Des centaines d'Afghans quittent leur pays chaque semaine pour rejoindre la France ou la Grande-Bretagne, préférant l'exil à la misère et la guerre. Ils sont en France au cœur d'une polémique : faut-il les renvoyer dans leur pays ou pas ?
Wali Mohammadi, un Afghan naturalisé français en 2008, est l'invité de ce Focus.
Le jeune homme sourit d’un air gêné, ses yeux bleu ciel se tournent vers son père en signe d’aval. "Comme j’ai des problèmes ici, mes parents m’ont dit d’aller en France pour trouver du travail. En Afghanistan, sans argent ni travail, la vie est très difficile", explique le jeune Afghan de 18 ans qui souhaite garder l’anonymat. Il doit partir dans une semaine et sait que le trajet sera périlleux : il traversera clandestinement l’Iran et la Turquie pour parvenir enfin en Europe où il tentera d'entrer en France.
Première étape de ce périple : Hérat, dans l’ouest de l'Afghanistan. Les futurs migrants illégaux se retrouvent dans un hôtel bon marché du centre-ville, où ils s’organisent en petits groupes et attendent les passeurs. Dans leur chambre austère, Nurullah, Jama khan et Abdul Waser discutent des risques de leur voyage jusqu’à la frontière iranienne. "Il y a les ennemis du gouvernement là-bas. Ils combattent, attaquent, et nous pouvons être pris au milieu." Nurullah ajoute : "Si j’avais assez d’argent, je prendrai un visa." Le jeune fils du propriétaire de l’hôtel les regarde avec inquiétude et leur raconte ce qu’il a entendu d’un passeur. "Quatre Afghans étaient cachés sous un bus, mais le bus a été arrêté pendant longtemps par la police iranienne, au poste de contrôle. Ils ont trouvé la cachette et les quatre Afghans morts. Ils avaient été asphyxiés." Le trajet coûte autour de 700 dollars par personne pour aller jusqu’à Téhéran.

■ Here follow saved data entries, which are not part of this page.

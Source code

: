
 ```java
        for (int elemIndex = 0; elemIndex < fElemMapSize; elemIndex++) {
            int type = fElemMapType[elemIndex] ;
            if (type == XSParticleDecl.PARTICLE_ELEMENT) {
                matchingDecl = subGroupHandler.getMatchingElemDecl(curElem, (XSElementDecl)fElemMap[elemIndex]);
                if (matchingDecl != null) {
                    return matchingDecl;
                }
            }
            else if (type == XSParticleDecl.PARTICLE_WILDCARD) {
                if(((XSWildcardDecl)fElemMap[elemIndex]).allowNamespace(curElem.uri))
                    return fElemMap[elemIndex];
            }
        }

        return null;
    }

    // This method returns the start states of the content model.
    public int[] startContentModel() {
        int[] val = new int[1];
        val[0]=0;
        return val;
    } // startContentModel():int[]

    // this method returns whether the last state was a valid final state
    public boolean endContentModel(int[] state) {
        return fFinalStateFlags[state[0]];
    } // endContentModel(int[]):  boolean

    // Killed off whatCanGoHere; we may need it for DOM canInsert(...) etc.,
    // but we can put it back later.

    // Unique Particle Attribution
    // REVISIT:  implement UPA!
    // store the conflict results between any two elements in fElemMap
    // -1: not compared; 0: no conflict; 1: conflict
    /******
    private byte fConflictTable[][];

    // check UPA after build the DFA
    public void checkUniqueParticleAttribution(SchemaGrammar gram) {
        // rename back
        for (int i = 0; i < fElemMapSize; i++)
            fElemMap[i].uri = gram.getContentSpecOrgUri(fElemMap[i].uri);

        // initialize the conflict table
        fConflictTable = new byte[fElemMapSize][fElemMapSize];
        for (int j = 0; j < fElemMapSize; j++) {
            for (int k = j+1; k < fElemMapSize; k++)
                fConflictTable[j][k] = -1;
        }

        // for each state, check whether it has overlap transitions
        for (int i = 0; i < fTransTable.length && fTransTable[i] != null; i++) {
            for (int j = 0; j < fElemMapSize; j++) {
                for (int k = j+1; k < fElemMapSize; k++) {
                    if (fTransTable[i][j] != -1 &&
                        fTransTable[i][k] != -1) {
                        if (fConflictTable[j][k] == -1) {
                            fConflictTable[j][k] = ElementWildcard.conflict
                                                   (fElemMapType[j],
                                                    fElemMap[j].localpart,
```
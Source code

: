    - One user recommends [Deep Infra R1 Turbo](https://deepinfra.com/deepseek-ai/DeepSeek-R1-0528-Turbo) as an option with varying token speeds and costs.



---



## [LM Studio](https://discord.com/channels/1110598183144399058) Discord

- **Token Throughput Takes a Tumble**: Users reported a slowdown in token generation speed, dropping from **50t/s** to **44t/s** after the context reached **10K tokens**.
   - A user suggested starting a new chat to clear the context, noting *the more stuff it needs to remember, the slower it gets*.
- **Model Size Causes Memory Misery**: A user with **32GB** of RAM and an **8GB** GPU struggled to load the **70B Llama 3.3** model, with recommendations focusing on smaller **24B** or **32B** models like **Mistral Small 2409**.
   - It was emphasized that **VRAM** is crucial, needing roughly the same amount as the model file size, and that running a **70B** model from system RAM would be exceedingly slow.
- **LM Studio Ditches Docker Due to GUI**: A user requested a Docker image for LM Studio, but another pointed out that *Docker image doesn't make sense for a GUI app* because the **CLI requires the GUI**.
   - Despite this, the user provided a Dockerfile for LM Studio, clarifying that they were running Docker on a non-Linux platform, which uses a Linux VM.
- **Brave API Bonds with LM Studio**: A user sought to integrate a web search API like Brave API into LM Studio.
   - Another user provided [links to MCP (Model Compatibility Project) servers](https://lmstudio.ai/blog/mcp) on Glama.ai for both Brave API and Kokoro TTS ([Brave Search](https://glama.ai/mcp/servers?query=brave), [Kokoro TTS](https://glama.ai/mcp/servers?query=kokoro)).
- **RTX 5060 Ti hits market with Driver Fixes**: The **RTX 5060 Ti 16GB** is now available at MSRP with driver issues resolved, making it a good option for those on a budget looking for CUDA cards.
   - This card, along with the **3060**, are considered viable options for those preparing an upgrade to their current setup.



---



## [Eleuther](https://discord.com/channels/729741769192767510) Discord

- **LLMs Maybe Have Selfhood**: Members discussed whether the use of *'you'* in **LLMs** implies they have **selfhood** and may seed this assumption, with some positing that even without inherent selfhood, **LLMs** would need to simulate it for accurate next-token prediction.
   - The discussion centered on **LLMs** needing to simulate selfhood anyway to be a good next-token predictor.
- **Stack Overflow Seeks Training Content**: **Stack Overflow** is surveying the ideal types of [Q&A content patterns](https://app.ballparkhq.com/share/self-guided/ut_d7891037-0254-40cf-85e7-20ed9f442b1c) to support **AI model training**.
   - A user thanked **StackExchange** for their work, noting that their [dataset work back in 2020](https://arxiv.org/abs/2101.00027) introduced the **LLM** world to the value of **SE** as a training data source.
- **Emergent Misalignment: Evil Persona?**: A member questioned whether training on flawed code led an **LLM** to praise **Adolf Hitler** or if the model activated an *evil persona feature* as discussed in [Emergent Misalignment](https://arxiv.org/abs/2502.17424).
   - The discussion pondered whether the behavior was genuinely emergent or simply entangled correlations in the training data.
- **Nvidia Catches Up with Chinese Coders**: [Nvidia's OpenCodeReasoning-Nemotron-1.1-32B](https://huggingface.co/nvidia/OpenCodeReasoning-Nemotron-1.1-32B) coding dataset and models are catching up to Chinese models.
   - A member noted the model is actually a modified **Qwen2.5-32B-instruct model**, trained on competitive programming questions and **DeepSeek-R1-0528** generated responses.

"À certains postes de police, nous devons donner de l’argent"
La route des clandestins part de Hérat vers la province de Farah. Elle traverse des zones désertiques, des districts tenus par les Taliban. Un passeur a accepté de nous y rencontrer, à condition de préserver son anonymat. Accompagné de trois Afghans aux visages masqués, il pointe de son téléphone satellite la frontière iranienne, à une centaine de kilomètres derrière des collines rocailleuses. "Le jour, la police afghane et surtout la police iranienne contrôlent la frontière. C’est pour cela que nous passons à pied la nuit. Le chemin est très long. À certains postes de police, nous devons donner de l’argent. Parfois nous nous cachons dans des canaux d’irrigation, parfois les Iraniens ferment les yeux et laissent un passage ouvert."
Retour à l’hôtel d'Hérat. Mohammed travaille aux cuisines et dort dans une des chambres vacantes. Le jeune homme réservé, aux allures d’adolescent, est un ancien clandestin. Il a réussi à se rendre jusqu’en Grèce où il a vécu illégalement pendant deux ans. Il travaillait au noir dans les cuisines d’un restaurant pour survivre quand il a été dénoncé et renvoyé. "La police grecque m’a arrêté et m’a battu avec des bâtons mais aussi avec les pieds, les mains. Tous les gens, importants ou pas, m’ont dit : 'Tu es Afghan, tu es sale. Sale Afghan !'." Mohammed ne veut plus entendre parler d’Europe… Aujourd’hui il travaille dans les cuisines de l’hôtel d'Herat où se retrouvent les futurs migrants. Il gagne l’équivalent d’un euro et demi par jour.